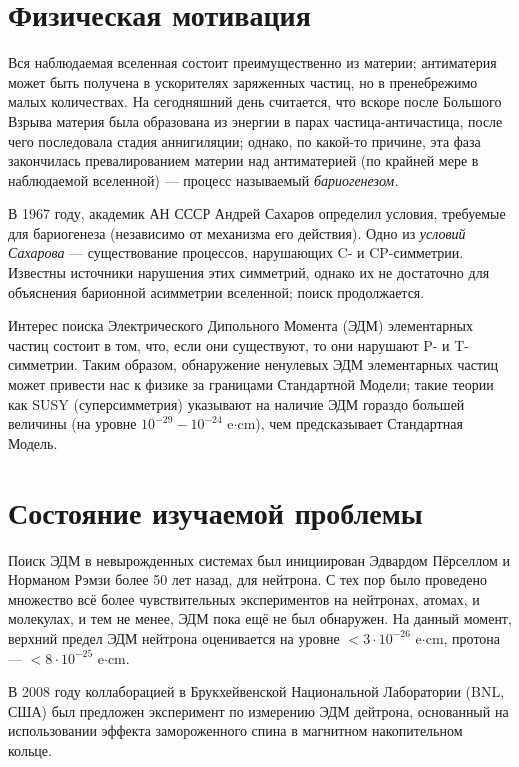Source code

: \documentclass{article}
\begin{document}
	\singlespacing
	
	
	\tableofcontents 
	\pagebreak
	
	\onehalfspacing
	
	\section*{Физическая мотивация}
	 Вся наблюдаемая вселенная состоит преимущественно из материи; антиматерия может быть получена в ускорителях заряженных частиц, но в пренебрежимо малых количествах. На сегодняшний день считается, что вскоре после Большого Взрыва материя была образована из энергии в парах частица-античастица, после чего последовала стадия аннигиляции; однако, по какой-то причине, эта фаза закончилась превалированием материи над антиматерией (по крайней мере в наблюдаемой вселенной) --- процесс называемый \emph{бариогенезом.}
	
	В 1967 году, академик АН СССР Андрей Сахаров определил условия, требуемые для бариогенеза (независимо от механизма его действия). Одно из \emph{условий Сахарова} --- существование процессов, нарушающих C- и CP-симметрии. Известны источники нарушения этих симметрий, однако их не достаточно для объяснения барионной асимметрии вселенной; поиск продолжается.
	
	Интерес поиска Электрического Дипольного Момента (ЭДМ) элементарных частиц состоит в том, что, если они существуют, то они нарушают P- и T-симметрии. Таким образом, обнаружение ненулевых ЭДМ элементарных частиц может привести нас к физике за границами Стандартной Модели; такие теории как SUSY (суперсимметрия) указывают на наличие ЭДМ гораздо большей величины (на уровне $10^{-29} - 10^{-24}$ e$\cdot$cm), чем предсказывает Стандартная Модель.
		
	\section{Состояние изучаемой проблемы}
	Поиск ЭДМ в невырожденных системах был инициирован Эдвардом Пёрселлом и Норманом Рэмзи более 50 лет назад, для нейтрона. С тех пор было проведено множество всё более чувствительных экспериментов на нейтронах, атомах, и молекулах, и тем не менее, ЭДМ пока ещё не был обнаружен. На данный момент, верхний предел ЭДМ нейтрона оценивается на уровне $<3\cdot 10^{-26}$ e$\cdot$cm, протона --- $<8\cdot 10^{-25}$ e$\cdot$cm.~\cite{Pretz_presentation}
	
	В 2008 году коллаборацией в Брукхейвенской Национальной Лаборатории (BNL, США) был предложен эксперимент по измерению ЭДМ дейтрона, основанный на использовании эффекта замороженного спина в магнитном накопительном кольце.~\cite{BNL} 
	
\end{document}
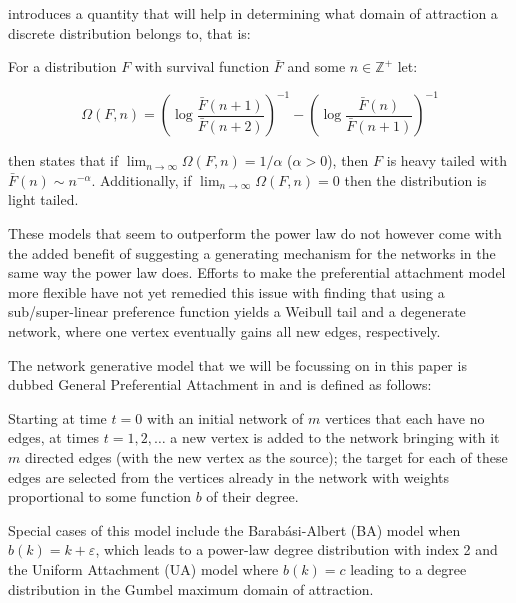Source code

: \documentclass[
  sn-basic,
]{sn-jnl}
\theoremstyle{plain}
\theoremstyle{remark}
\begin{document}
\citet{shimura12} introduces a quantity that will help in determining
what domain of attraction a discrete distribution belongs to, that is:

For a distribution \(F\) with survival function \(\bar F\) and some
\(n\in\mathbb Z^+\) let:

\[
\Omega(F,n) = \left(\log\displaystyle\frac{\bar F (n+1)}{\bar F (n+2)}\right)^{-1} - \left(\log\displaystyle\frac{\bar F (n)}{\bar F (n+1)}\right)^{-1}
\]

\citet{shimura12} then states that if
\(\lim_{n\rightarrow\infty} \Omega(F,n) = 1/\alpha\) (\(\alpha>0\)),
then \(F\) is heavy tailed with \(\bar F(n) \sim n^{-\alpha}\).
Additionally, if \(\lim_{n\rightarrow\infty} \Omega(F,n) = 0\) then the
distribution is light tailed.

\citep[CL: The results of][ could be moved closer to Proposition 2.1. In
the introduction, if you want to include \citet{shimura12}, you can
mention the paper in passing, when outlining your approach, e.g.~``Using
the results by \citet{shimura12}, we derive the tail index / heaviness
of the limiting degree distribution of the GPA model \citep{rudas07}.
This informs us the precise class of preference functions that result in
flexible heavy tail.'']{shimura12}

These models that seem to outperform the power law do not however come
with the added benefit of suggesting a generating mechanism for the
networks in the same way the power law does. Efforts to make the
preferential attachment model more flexible have not yet remedied this
issue with \citet{krapivsky01} finding that using a sub/super-linear
preference function yields a Weibull tail and a degenerate network,
where one vertex eventually gains all new edges, respectively.

The network generative model that we will be focussing on in this paper
is dubbed General Preferential Attachment in \citet{rudas07} and is
defined as follows:

Starting at time \(t=0\) with an initial network of \(m\) vertices that
each have no edges, at times \(t=1,2,\ldots\) a new vertex is added to
the network bringing with it \(m\) directed edges (with the new vertex
as the source); the target for each of these edges are selected from the
vertices already in the network with weights proportional to some
function \(b\) of their degree.

Special cases of this model include the Barabási-Albert (BA) model when
\(b(k) = k+\varepsilon\), which leads to a power-law degree distribution
with index 2 and the Uniform Attachment (UA) model where \(b(k)=c\)
leading to a degree distribution in the Gumbel maximum domain of
attraction.
\end{document}
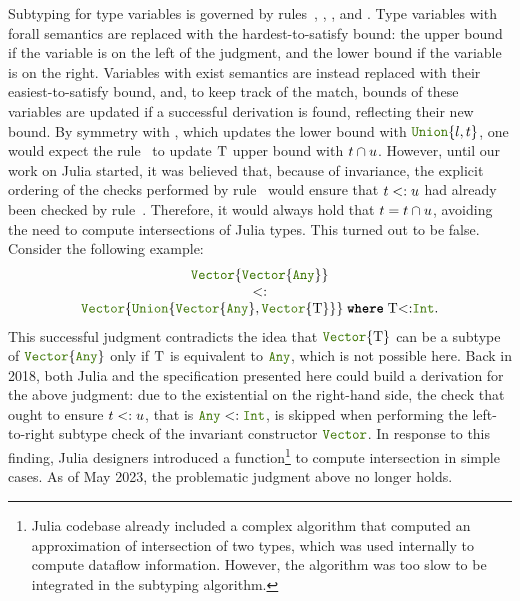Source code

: Subtyping for type variables is governed by
rules~, ,
, and .  Type variables
with forall semantics are replaced with the hardest-to-satisfy bound:
the upper bound if the variable is on the left of the judgment, and
the lower bound if the variable is on the right.  Variables with exist
semantics are instead replaced with their easiest-to-satisfy bound,
and, to keep track of the match, bounds of these variables are updated
if a successful derivation is found, reflecting their new bound.  By
symmetry with , which updates the lower bound with
$\uniontyp{l,\t}$, one would expect the rule~ to update
\(\mathrm{T}\) upper bound with \(t \cap u\). 
However, until our work on Julia started, it
was believed that, because of invariance, the explicit ordering of the
checks performed by rule~ would ensure that \(t <: u\) had
already been checked by rule~.  Therefore, it
would always hold that \(t = t \cap u\), avoiding the need
to compute intersections of Julia types. This
turned out to be false.  Consider the following example:
\[
  \begin{array}{c}
    \vectyp{\vectyp{\anytyp}} \\
    <: \\
    \wheret{\vectyp{\uniontyp{\vectyp{\anytyp}, \vectyp{\T}}}}{\T{<:}\inttyp}.  
  \end{array}
\]\label{juliabug:rleft}%
\noindent
This successful judgment contradicts the idea that \(\vectyp{\T}\)
can be a subtype of \(\vectyp{\anytyp}\) only if \(\mathrm{T}\) is
equivalent to \(\anytyp\), which is not possible here.
Back in 2018,
both Julia and the specification presented here 
could build a derivation for the above judgment: due to
the existential on the right-hand side, the check that ought to ensure
\(t <: u\), that is \(\anytyp <: \inttyp\), is skipped when
performing the left-to-right subtype check of the invariant
constructor \(\jlname{Vector}\). 
In response to this finding, Julia designers introduced a
 function\footnote{Julia codebase already included a complex
algorithm that computed an approximation of intersection of two types, which
was used internally to compute dataflow information. However, the algorithm 
was too slow %
to be integrated in the subtyping algorithm.}
to compute intersection in simple cases.
As of May 2023, the problematic judgment above no longer holds.

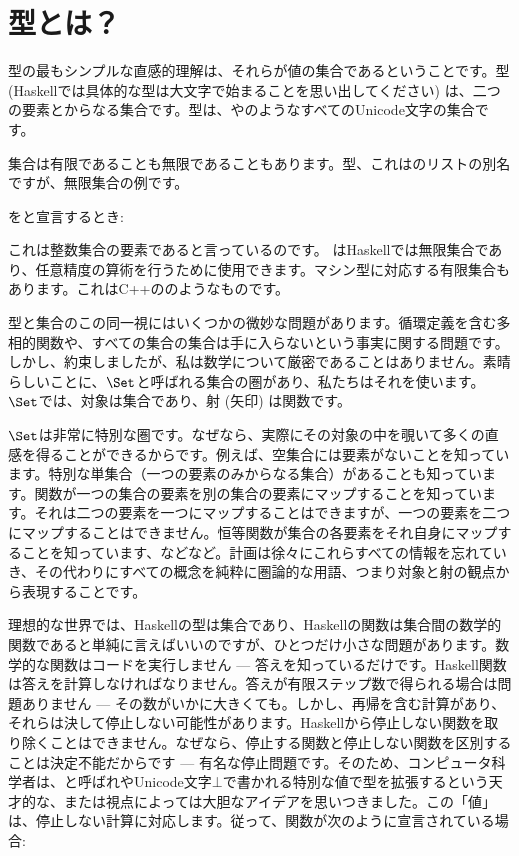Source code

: \section{型とは？}

型の最もシンプルな直感的理解は、それらが値の集合であるということです。型 (Haskellでは具体的な型は大文字で始まることを思い出してください) は、二つの要素とからなる集合です。型は、やのようなすべてのUnicode文字の集合です。

集合は有限であることも無限であることもあります。型、これはのリストの別名ですが、無限集合の例です。

をと宣言するとき: 

これは整数集合の要素であると言っているのです。
はHaskellでは無限集合であり、任意精度の算術を行うために使用できます。マシン型に対応する有限集合もあります。これはC++ののようなものです。

型と集合のこの同一視にはいくつかの微妙な問題があります。循環定義を含む多相的関数や、すべての集合の集合は手に入らないという事実に関する問題です。しかし、約束しましたが、私は数学について厳密であることはありません。素晴らしいことに、$\Set$と呼ばれる集合の圏があり、私たちはそれを使います。$\Set$では、対象は集合であり、射 (矢印) は関数です。

$\Set$は非常に特別な圏です。なぜなら、実際にその対象の中を覗いて多くの直感を得ることができるからです。例えば、空集合には要素がないことを知っています。特別な単集合（一つの要素のみからなる集合）があることも知っています。関数が一つの集合の要素を別の集合の要素にマップすることを知っています。それは二つの要素を一つにマップすることはできますが、一つの要素を二つにマップすることはできません。恒等関数が集合の各要素をそれ自身にマップすることを知っています、などなど。計画は徐々にこれらすべての情報を忘れていき、その代わりにすべての概念を純粋に圏論的な用語、つまり対象と射の観点から表現することです。

理想的な世界では、Haskellの型は集合であり、Haskellの関数は集合間の数学的関数であると単純に言えばいいのですが、ひとつだけ小さな問題があります。数学的な関数はコードを実行しません --- 答えを知っているだけです。Haskell関数は答えを計算しなければなりません。答えが有限ステップ数で得られる場合は問題ありません --- その数がいかに大きくても。しかし、再帰を含む計算があり、それらは決して停止しない可能性があります。Haskellから停止しない関数を取り除くことはできません。なぜなら、停止する関数と停止しない関数を区別することは決定不能だからです --- 有名な停止問題です。そのため、コンピュータ科学者は、と呼ばれ\code{\_|\_}やUnicode文字$\bot$で書かれる特別な値で型を拡張するという天才的な、または視点によっては大胆なアイデアを思いつきました。この「値」は、停止しない計算に対応します。従って、関数が次のように宣言されている場合: 

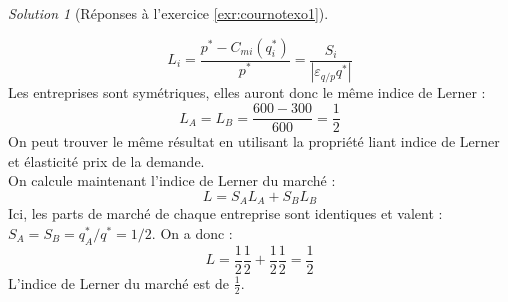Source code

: \documentclass[
]{book}
\theoremstyle{definition}
\theoremstyle{definition}
\theoremstyle{definition}
\theoremstyle{definition}
\theoremstyle{remark}
\newtheorem*{solution}{Solution}
\begin{document}
\begin{solution}[Réponses à l'exercice \ref{exr:cournotexo1}]
\begin{enumerate}
  \[L_i=\frac{p^*-C_{mi}(q_i^*)}{p^*}=\frac{S_i}{|\varepsilon_{q/p}{q^*}|}\]
  Les entreprises sont symétriques, elles auront donc le même indice de Lerner :
  \[L_A=L_B=\frac{600-300}{600}=\frac{1}{2}\]
  On peut trouver le même résultat en utilisant la propriété liant indice de Lerner et élasticité prix de la demande.\\
  On calcule maintenant l'indice de Lerner du marché :
  \[L=S_AL_A+S_BL_B\]
  Ici, les parts de marché de chaque entreprise sont identiques et valent : \(S_A=S_B=q_A^*/q^*=1/2\).
  On a donc :
  \[L=\frac{1}{2}\frac{1}{2}+\frac{1}{2}\frac{1}{2}=\frac{1}{2}\]
  L'indice de Lerner du marché est de \(\frac{1}{2}\).
\end{enumerate}

\end{solution}
\end{document}
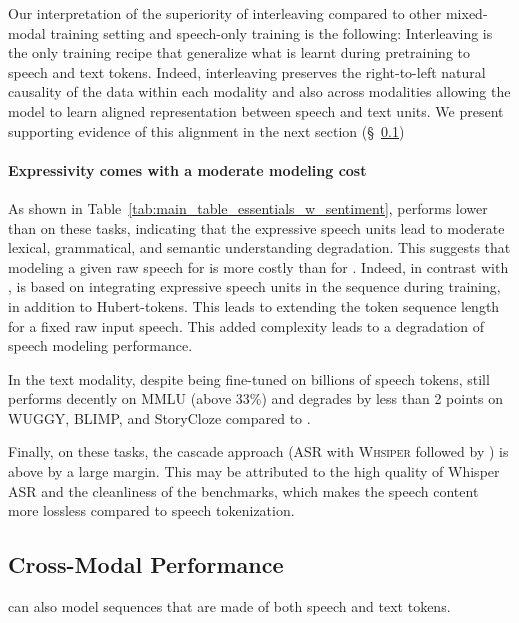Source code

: Our interpretation of the superiority of interleaving compared to other mixed-modal training setting and speech-only training is the following: 
Interleaving is the only training recipe that generalize what is learnt during \llamatwo pretraining to speech and text tokens. Indeed, interleaving preserves the right-to-left natural causality of the data within each modality and also across modalities allowing the model to learn aligned representation between speech and text units. We present supporting evidence of this alignment in the next section (\S~\ref{sec:cross_modal_perf})

\paragraph{Expressivity comes with a moderate modeling cost}
As shown in Table~\ref{tab:main_table_essentials_w_sentiment}, \expressiveVone performs lower than \spotbase on these tasks, indicating that the expressive speech units lead to moderate lexical, grammatical, and semantic understanding degradation. This suggests that modeling a given raw speech for \expressiveVone is more costly than for \spotbase. Indeed, in contrast with \spotbase, \expressiveVone is based on integrating expressive speech units in the sequence during training, in addition to Hubert-tokens. This leads to extending the token sequence length for a fixed raw input speech. This added complexity leads to a degradation of speech modeling performance.

In the text modality, despite being fine-tuned on billions of speech tokens, \spot still performs decently on MMLU (above 33\%) and degrades by less than 2 points on WUGGY, BLIMP, and StoryCloze compared to \llamatwo.

Finally, on these tasks, the cascade approach (ASR with \textsc{Whsiper} followed by \llamatwo) is above \spot by a large margin. This may be attributed to the high quality of Whisper ASR and the cleanliness of the benchmarks, which makes the speech content more lossless compared to speech tokenization.

\subsection{Cross-Modal Performance}
\label{sec:cross_modal_perf}
\spot can also model sequences that are made of both speech and text tokens.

________________________________________

**Task**
When a line among the entries contains "infty", pull that line out.

**Your response**
\(\lim_{n\rightarrow\infty} \Omega(F,n) = 1/\alpha\) (\(\alpha>0\)),
Additionally, if \(\lim_{n\rightarrow\infty} \Omega(F,n) = 0\) then the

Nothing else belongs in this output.